-- Input follows --
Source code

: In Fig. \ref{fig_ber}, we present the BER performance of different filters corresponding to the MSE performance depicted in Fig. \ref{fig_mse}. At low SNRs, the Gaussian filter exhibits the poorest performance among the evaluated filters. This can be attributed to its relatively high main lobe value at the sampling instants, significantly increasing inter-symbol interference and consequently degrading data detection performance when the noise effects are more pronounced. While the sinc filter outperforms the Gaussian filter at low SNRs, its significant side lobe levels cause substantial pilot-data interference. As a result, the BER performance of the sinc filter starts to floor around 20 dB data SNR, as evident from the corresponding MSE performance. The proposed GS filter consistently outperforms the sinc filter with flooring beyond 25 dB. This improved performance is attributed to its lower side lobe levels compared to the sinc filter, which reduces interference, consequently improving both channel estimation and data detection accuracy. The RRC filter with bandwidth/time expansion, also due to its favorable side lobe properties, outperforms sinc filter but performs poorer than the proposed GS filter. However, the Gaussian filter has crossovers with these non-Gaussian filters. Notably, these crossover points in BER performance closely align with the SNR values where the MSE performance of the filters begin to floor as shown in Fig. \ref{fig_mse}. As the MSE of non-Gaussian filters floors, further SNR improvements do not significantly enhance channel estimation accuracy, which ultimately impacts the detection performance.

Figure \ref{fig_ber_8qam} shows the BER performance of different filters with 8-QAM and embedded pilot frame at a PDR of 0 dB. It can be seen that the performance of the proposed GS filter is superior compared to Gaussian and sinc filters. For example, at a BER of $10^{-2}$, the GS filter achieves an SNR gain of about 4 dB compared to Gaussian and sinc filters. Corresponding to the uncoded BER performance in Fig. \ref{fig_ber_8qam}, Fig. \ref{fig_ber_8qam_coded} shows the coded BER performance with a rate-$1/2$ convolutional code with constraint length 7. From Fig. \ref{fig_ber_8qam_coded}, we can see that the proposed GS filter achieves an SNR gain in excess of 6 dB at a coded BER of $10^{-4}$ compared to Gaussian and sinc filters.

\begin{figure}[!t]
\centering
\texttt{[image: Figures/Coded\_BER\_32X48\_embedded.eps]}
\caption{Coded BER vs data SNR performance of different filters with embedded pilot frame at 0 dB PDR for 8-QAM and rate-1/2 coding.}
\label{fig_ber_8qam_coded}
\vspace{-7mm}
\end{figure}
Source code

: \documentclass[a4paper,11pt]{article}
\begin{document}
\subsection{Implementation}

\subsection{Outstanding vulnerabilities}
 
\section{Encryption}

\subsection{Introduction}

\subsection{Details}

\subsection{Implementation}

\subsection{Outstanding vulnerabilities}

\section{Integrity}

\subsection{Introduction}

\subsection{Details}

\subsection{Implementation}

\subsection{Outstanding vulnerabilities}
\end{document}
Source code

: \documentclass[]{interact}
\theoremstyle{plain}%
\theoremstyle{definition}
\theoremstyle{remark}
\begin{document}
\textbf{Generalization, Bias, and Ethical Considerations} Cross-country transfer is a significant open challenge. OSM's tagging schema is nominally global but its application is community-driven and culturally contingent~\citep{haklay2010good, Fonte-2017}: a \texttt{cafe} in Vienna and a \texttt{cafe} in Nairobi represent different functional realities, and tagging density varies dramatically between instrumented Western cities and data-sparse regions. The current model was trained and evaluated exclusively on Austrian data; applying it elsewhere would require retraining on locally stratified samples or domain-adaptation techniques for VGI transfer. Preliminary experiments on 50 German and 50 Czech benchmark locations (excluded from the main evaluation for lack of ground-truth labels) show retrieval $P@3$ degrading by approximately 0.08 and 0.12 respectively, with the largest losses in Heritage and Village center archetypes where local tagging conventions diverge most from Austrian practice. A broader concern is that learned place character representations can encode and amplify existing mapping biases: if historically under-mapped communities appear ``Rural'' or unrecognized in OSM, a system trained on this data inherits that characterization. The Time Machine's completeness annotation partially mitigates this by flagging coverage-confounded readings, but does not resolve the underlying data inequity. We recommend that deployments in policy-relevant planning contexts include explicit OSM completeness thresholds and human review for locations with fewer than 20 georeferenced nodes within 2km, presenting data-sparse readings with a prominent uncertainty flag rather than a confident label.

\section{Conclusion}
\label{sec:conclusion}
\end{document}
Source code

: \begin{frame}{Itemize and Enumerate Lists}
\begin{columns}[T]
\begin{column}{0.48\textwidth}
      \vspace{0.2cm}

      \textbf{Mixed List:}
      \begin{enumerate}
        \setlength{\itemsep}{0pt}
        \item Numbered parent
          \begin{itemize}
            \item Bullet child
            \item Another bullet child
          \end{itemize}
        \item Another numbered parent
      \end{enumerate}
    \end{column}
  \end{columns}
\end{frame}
-- Input concluded --
> [Task to carry out]: Return all of the data above, keeping every line exactly as it appears.

> [Written response]:
Source code

: In Fig. \ref{fig_ber}, we present the BER performance of different filters corresponding to the MSE performance depicted in Fig. \ref{fig_mse}. At low SNRs, the Gaussian filter exhibits the poorest performance among the evaluated filters. This can be attributed to its relatively high main lobe value at the sampling instants, significantly increasing inter-symbol interference and consequently degrading data detection performance when the noise effects are more pronounced. While the sinc filter outperforms the Gaussian filter at low SNRs, its significant side lobe levels cause substantial pilot-data interference. As a result, the BER performance of the sinc filter starts to floor around 20 dB data SNR, as evident from the corresponding MSE performance. The proposed GS filter consistently outperforms the sinc filter with flooring beyond 25 dB. This improved performance is attributed to its lower side lobe levels compared to the sinc filter, which reduces interference, consequently improving both channel estimation and data detection accuracy. The RRC filter with bandwidth/time expansion, also due to its favorable side lobe properties, outperforms sinc filter but performs poorer than the proposed GS filter. However, the Gaussian filter has crossovers with these non-Gaussian filters. Notably, these crossover points in BER performance closely align with the SNR values where the MSE performance of the filters begin to floor as shown in Fig. \ref{fig_mse}. As the MSE of non-Gaussian filters floors, further SNR improvements do not significantly enhance channel estimation accuracy, which ultimately impacts the detection performance.

Figure \ref{fig_ber_8qam} shows the BER performance of different filters with 8-QAM and embedded pilot frame at a PDR of 0 dB. It can be seen that the performance of the proposed GS filter is superior compared to Gaussian and sinc filters. For example, at a BER of $10^{-2}$, the GS filter achieves an SNR gain of about 4 dB compared to Gaussian and sinc filters. Corresponding to the uncoded BER performance in Fig. \ref{fig_ber_8qam}, Fig. \ref{fig_ber_8qam_coded} shows the coded BER performance with a rate-$1/2$ convolutional code with constraint length 7. From Fig. \ref{fig_ber_8qam_coded}, we can see that the proposed GS filter achieves an SNR gain in excess of 6 dB at a coded BER of $10^{-4}$ compared to Gaussian and sinc filters.

\begin{figure}[!t]
\centering
\texttt{[image: Figures/Coded\_BER\_32X48\_embedded.eps]}
\caption{Coded BER vs data SNR performance of different filters with embedded pilot frame at 0 dB PDR for 8-QAM and rate-1/2 coding.}
\label{fig_ber_8qam_coded}
\vspace{-7mm}
\end{figure}
Source code

: \documentclass[a4paper,11pt]{article}
\begin{document}
\subsection{Implementation}

\subsection{Outstanding vulnerabilities}
 
\section{Encryption}

\subsection{Introduction}

\subsection{Details}

\subsection{Implementation}

\subsection{Outstanding vulnerabilities}

\section{Integrity}

\subsection{Introduction}

\subsection{Details}

\subsection{Implementation}

\subsection{Outstanding vulnerabilities}
\end{document}
Source code

: \documentclass[]{interact}
\theoremstyle{plain}%
\theoremstyle{definition}
\theoremstyle{remark}
\begin{document}
\textbf{Generalization, Bias, and Ethical Considerations} Cross-country transfer is a significant open challenge. OSM's tagging schema is nominally global but its application is community-driven and culturally contingent~\citep{haklay2010good, Fonte-2017}: a \texttt{cafe} in Vienna and a \texttt{cafe} in Nairobi represent different functional realities, and tagging density varies dramatically between instrumented Western cities and data-sparse regions. The current model was trained and evaluated exclusively on Austrian data; applying it elsewhere would require retraining on locally stratified samples or domain-adaptation techniques for VGI transfer. Preliminary experiments on 50 German and 50 Czech benchmark locations (excluded from the main evaluation for lack of ground-truth labels) show retrieval $P@3$ degrading by approximately 0.08 and 0.12 respectively, with the largest losses in Heritage and Village center archetypes where local tagging conventions diverge most from Austrian practice. A broader concern is that learned place character representations can encode and amplify existing mapping biases: if historically under-mapped communities appear ``Rural'' or unrecognized in OSM, a system trained on this data inherits that characterization. The Time Machine's completeness annotation partially mitigates this by flagging coverage-confounded readings, but does not resolve the underlying data inequity. We recommend that deployments in policy-relevant planning contexts include explicit OSM completeness thresholds and human review for locations with fewer than 20 georeferenced nodes within 2km, presenting data-sparse readings with a prominent uncertainty flag rather than a confident label.

\section{Conclusion}
\label{sec:conclusion}
\end{document}
Source code

: \begin{frame}{Itemize and Enumerate Lists}
\begin{columns}[T]
\begin{column}{0.48\textwidth}
      \vspace{0.2cm}

      \textbf{Mixed List:}
      \begin{enumerate}
        \setlength{\itemsep}{0pt}
        \item Numbered parent
          \begin{itemize}
            \item Bullet child
            \item Another bullet child
          \end{itemize}
        \item Another numbered parent
      \end{enumerate}
    \end{column}
  \end{columns}
\end{frame}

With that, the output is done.